## TASK PROMPT
Look through the data below, and copy each line that carries the word "want".

## DATA SECTION
-*-

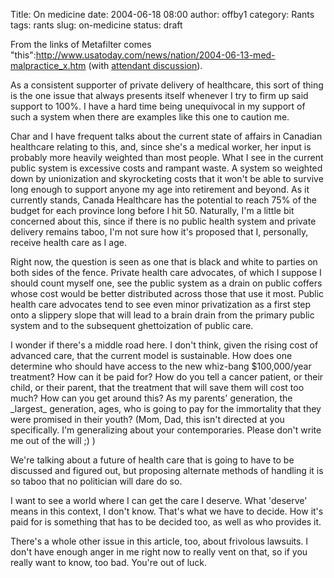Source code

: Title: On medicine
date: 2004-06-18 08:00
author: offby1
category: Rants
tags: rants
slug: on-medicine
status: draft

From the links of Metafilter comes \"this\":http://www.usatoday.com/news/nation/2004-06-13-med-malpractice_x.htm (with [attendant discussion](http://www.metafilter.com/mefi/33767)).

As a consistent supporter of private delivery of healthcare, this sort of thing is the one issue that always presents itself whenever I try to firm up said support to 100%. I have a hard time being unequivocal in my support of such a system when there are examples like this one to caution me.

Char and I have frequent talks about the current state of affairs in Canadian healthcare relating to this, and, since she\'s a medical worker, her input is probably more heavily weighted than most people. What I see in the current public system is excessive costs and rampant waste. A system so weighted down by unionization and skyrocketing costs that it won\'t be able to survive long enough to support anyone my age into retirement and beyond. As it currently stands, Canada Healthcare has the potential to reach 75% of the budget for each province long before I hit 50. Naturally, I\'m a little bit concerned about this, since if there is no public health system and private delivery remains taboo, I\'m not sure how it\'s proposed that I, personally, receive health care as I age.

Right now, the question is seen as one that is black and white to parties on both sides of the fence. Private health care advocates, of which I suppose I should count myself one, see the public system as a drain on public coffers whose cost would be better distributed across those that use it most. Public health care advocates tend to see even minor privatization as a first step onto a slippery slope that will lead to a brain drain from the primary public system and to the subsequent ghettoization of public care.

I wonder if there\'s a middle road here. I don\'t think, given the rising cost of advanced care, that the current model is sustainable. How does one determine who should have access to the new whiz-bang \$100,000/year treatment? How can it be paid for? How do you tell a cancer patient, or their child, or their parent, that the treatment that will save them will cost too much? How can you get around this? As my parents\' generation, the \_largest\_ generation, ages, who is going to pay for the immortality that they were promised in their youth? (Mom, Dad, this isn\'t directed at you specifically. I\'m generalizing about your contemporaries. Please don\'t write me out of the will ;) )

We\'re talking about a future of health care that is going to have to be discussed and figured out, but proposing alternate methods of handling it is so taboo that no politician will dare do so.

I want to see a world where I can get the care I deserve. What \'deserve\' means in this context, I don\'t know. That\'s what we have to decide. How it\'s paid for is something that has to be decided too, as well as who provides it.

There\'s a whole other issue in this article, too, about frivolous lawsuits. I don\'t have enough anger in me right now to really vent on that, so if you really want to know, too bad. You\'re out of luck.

-*-

## SOLUTION TO THIS TASK
I want to see a world where I can get the care I deserve. What \'deserve\' means in this context, I don\'t know. That\'s what we have to decide. How it\'s paid for is something that has to be decided too, as well as who provides it.
There\'s a whole other issue in this article, too, about frivolous lawsuits. I don\'t have enough anger in me right now to really vent on that, so if you really want to know, too bad. You\'re out of luck.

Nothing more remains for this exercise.